While Mile End has been a hotspot for traditional Montreal-style bagels for more than half a century, some residents are becoming concerned with the health and environmental risks associated with baking the tasty classic.

Carcinogens associated with wood smoke from shops like St-Viateur Bagel and Fairmount Bagel Bakery have become an increasing matter of public concern in recent years, said resident Sarah Gilbert.

But Nick Morena, whose family owns St-Viateur Bagel, told CBC's Daybreak that wood is an essential part of the Montreal-style bagel-making process.

A group of Mile End residents, including Gilbert, is planning on heading to a city council meeting on Monday to voice their complaints and put more pressure on the city to enforce air quality regulations.

'We all love our bagels'

Gilbert's main concern is the various negative health and environmental effects of wood smoke. The smoke releases toxic chemicals like benzene and can contribute to respiratory ailments like asthma.

Smoke from burning wood accounts for nearly 40 per cent of fine particle pollution, according to the city. It is also a major cause of winter smog.

"We all love our bagels," Gilbert said. "Joe Morena and his family and his sons, they want to do the right thing. But it's complicated and expensive."

Montreal Bagel St-Viateur 20170521

Mile End's St-Viateur bagel shop is one of the city's most famous bagel shops. (Paul Chiasson/The Canadian Press)

Gilbert, who has lived on Waverley Street since 1995, wants the city to ban wood burning until a clean way of doing it is discovered. She added that with or without wood, the bagels will taste great.

She also claims that the city doesn't crack down on businesses that are above the emissions limit, adding they are allowed to operate as usual.

"What's the point of having laws if they're not enforced?" Gilbert said.
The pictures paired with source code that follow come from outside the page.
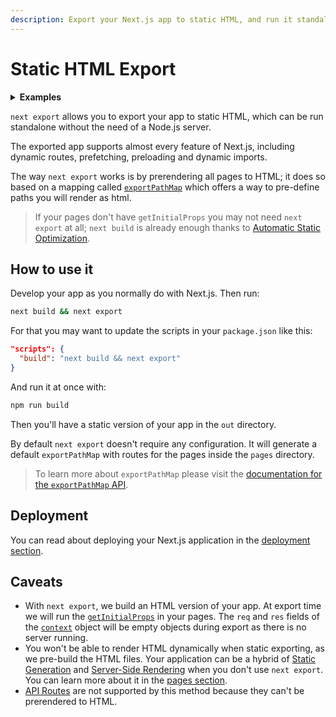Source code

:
 ```yaml
---
description: Export your Next.js app to static HTML, and run it standalone without the need of a Node.js server.
---
```


# Static HTML Export

<details>
  <summary><b>Examples</b></summary>
  <ul>
    <li><a href="https://github.com/zeit/next.js/tree/canary/examples/with-static-export">Static Export</a></li>
  </ul>
</details>

`next export` allows you to export your app to static HTML, which can be run standalone without the need of a Node.js server.

The exported app supports almost every feature of Next.js, including dynamic routes, prefetching, preloading and dynamic imports.

The way `next export` works is by prerendering all pages to HTML; it does so based on a mapping called [`exportPathMap`](/docs/api-reference/next.config.js/exportPathMap.md) which offers a way to pre-define paths you will render as html.

> If your pages don't have `getInitialProps` you may not need `next export` at all; `next build` is already enough thanks to [Automatic Static Optimization](/docs/advanced-features/automatic-static-optimization.md).

## How to use it

Develop your app as you normally do with Next.js. Then run:

```bash
next build && next export
```

For that you may want to update the scripts in your `package.json` like this:

```json
"scripts": {
  "build": "next build && next export"
}
```

And run it at once with:

```bash
npm run build
```

Then you'll have a static version of your app in the `out` directory.

By default `next export` doesn't require any configuration. It will generate a default `exportPathMap` with routes for the pages inside the `pages` directory.

> To learn more about `exportPathMap` please visit the [documentation for the `exportPathMap` API](/docs/api-reference/next.config.js/exportPathMap.md).

## Deployment

You can read about deploying your Next.js application in the [deployment section](/docs/deployment.md).

## Caveats

- With `next export`, we build an HTML version of your app. At export time we will run the [`getInitialProps`](/docs/api-reference/data-fetching/getInitialProps.md) in your pages. The `req` and `res` fields of the [`context`](/docs/api-reference/data-fetching/getInitialProps.md#context-object) object will be empty objects during export as there is no server running.
- You won't be able to render HTML dynamically when static exporting, as we pre-build the HTML files. Your application can be a hybrid of [Static Generation](/docs/basic-features/pages.md#static-generation) and [Server-Side Rendering](/docs/basic-features/pages.md#server-side-rendering) when you don't use `next export`. You can learn more about it in the [pages section](/docs/basic-features/pages.md).
- [API Routes](/docs/api-routes/introduction.md) are not supported by this method because they can't be prerendered to HTML.
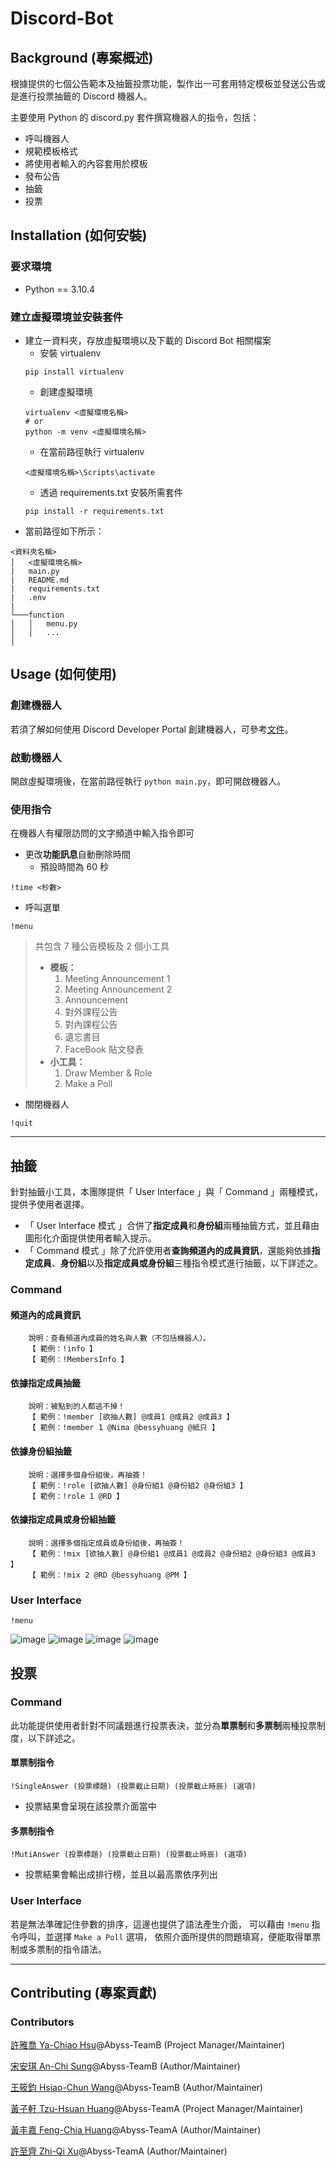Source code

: # Discord-Bot
## Background (專案概述)
根據提供的七個公告範本及抽籤投票功能，製作出一可套用特定模板並發送公告或是進行投票抽籤的 Discord 機器人。

主要使用 Python 的 discord.py 套件撰寫機器人的指令，包括：
* 呼叫機器人
* 規範模板格式
* 將使用者輸入的內容套用於模板
* 發布公告
* 抽籤
* 投票

## Installation (如何安裝)
### 要求環境
* Python == 3.10.4

### 建立虛擬環境並安裝套件
* 建立一資料夾，存放虛擬環境以及下載的 Discord Bot 相關檔案
  * 安裝 virtualenv
  ```
  pip install virtualenv
  ```
  * 創建虛擬環境
  ```
  virtualenv <虛擬環境名稱>
  # or
  python -m venv <虛擬環境名稱>
  ```
  * 在當前路徑執行 virtualenv
  ```
  <虛擬環境名稱>\Scripts\activate
  ```
  * 透過 requirements.txt 安裝所需套件
  ```
  pip install -r requirements.txt
  ```
* 當前路徑如下所示：
```
<資料夾名稱>
│   <虛擬環境名稱>
|   main.py
|   README.md
|   requirements.txt
|   .env
|   
└───function
│   │   menu.py
│   │   ...
│   
```
## Usage (如何使用)
### 創建機器人
若須了解如何使用 Discord Developer Portal 創建機器人，可參考[文件](https://github.com/Project-Abyss/Discord-Bot/blob/main/create_discord_bot_application.md)。
### 啟動機器人
開啟虛擬環境後，在當前路徑執行 ```python main.py```，即可開啟機器人。
### 使用指令
在機器人有權限訪問的文字頻道中輸入指令即可
* 更改**功能訊息**自動刪除時間
  * 預設時間為 60 秒
```
!time <秒數>
```
* 呼叫選單
```
!menu
```
> 共包含 7 種公告模板及 2 個小工具
> * **模板：**
>    1. Meeting Announcement 1
>    2. Meeting Announcement 2
>    3. Announcement
>    4. 對外課程公告
>    5. 對內課程公告
>    6. 遺忘書目
>    7. FaceBook 貼文發表
> * **小工具：**
>    1. Draw Member & Role
>    2. Make a Poll
* 關閉機器人
```
!quit
```
---
## 抽籤
針對抽籤小工具，本團隊提供「 User Interface 」與「 Command 」兩種模式，提供予使用者選擇。
* 「 User Interface 模式 」合併了**指定成員**和**身份組**兩種抽籤方式，並且藉由圖形化介面提供使用者輸入提示。
* 「 Command 模式 」除了允許使用者**查詢頻道內的成員資訊**，還能夠依據**指定成員**、**身份組**以及**指定成員或身份組**三種指令模式進行抽籤，以下詳述之。
### Command
#### 頻道內的成員資訊
```
    說明：查看頻道內成員的姓名與人數（不包括機器人）。
    【 範例：!info 】
    【 範例：!MembersInfo 】
```

#### 依據指定成員抽籤
```
    說明：被點到的人都逃不掉！
    【 範例：!member [欲抽人數] @成員1 @成員2 @成員3 】
    【 範例：!member 1 @Nima @bessyhuang @紙只 】
```

#### 依據身份組抽籤           
```
    說明：選擇多個身份組後，再抽簽！
    【 範例：!role [欲抽人數] @身份組1 @身份組2 @身份組3 】
    【 範例：!role 1 @RD 】
```

#### 依據指定成員或身份組抽籤
```
    說明：選擇多個指定成員或身份組後，再抽簽！
    【 範例：!mix [欲抽人數] @身份組1 @成員1 @成員2 @身份組2 @身份組3 @成員3 】
    【 範例：!mix 2 @RD @bessyhuang @PM 】
```
### User Interface
```
!menu
```
![image](https://user-images.githubusercontent.com/42068007/225680528-28a1ab55-ed66-434c-81d8-391cd30cecf8.png)
![image](https://user-images.githubusercontent.com/42068007/225680846-d1127d83-5bae-455a-b30d-0680b0e6ad5e.png)
![image](https://user-images.githubusercontent.com/42068007/225680890-c3281432-26f9-419b-a687-23e362db24ff.png)
![image](https://user-images.githubusercontent.com/42068007/225680939-c3d65112-0187-4e84-b412-2406e38d60fc.png)

## 投票
### Command
此功能提供使用者針對不同議題進行投票表決，並分為**單票制**和**多票制**兩種投票制度，以下詳述之。
#### 單票制指令
```
!SingleAnswer (投票標題) (投票截止日期) (投票截止時辰) (選項)
```
* 投票結果會呈現在該投票介面當中

#### 多票制指令
```
!MutiAnswer (投票標題) (投票截止日期) (投票截止時辰) (選項)
```
* 投票結果會輸出成排行榜，並且以最高票依序列出

### User Interface
若是無法準確記住參數的排序，這邊也提供了語法產生介面，
可以藉由 `!menu` 指令呼叫，並選擇 `Make a Poll` 選項，
依照介面所提供的問題填寫，便能取得單票制或多票制的指令語法。

---

## Contributing (專案貢獻)
### Contributors
[許雅喬 Ya-Chiao Hsu](https://github.com/Chiao52)@Abyss-TeamB (Project Manager/Maintainer)

[宋安琪 An-Chi Sung](https://github.com/Anzheim)@Abyss-TeamB (Author/Maintainer)

[王筱鈞 Hsiao-Chun Wang](https://github.com/momo8042)@Abyss-TeamB (Author/Maintainer)

[黃子軒 Tzu-Hsuan Huang](https://github.com/Nima-Huang)@Abyss-TeamA (Project Manager/Maintainer)

[黃丰嘉 Feng-Chia Huang](https://github.com/bessyhuang)@Abyss-TeamA (Author/Maintainer)

[許至齊 Zhi-Qi Xu](https://github.com/xkeBANg)@Abyss-TeamA (Author/Maintainer)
A borough councillor for the area did not immediately return a request for comment.

St-Viateur Bagel taking steps

For St-Viateur Bagel, one of Montreal's most prominent bagel bakeries, the goal is to keep the process the same, but filter the particles out from the smoke itself.

The company has been in contact with engineers and consultants regarding a process to filter out carcinogens — this should be underway soon, said Morena.

In 2010, the city tested St-Viateur's ovens and decreed the company was over the emission limit, Morena said.

"Since then we've been very committed and very reactive to reduce our emissions," Morena said.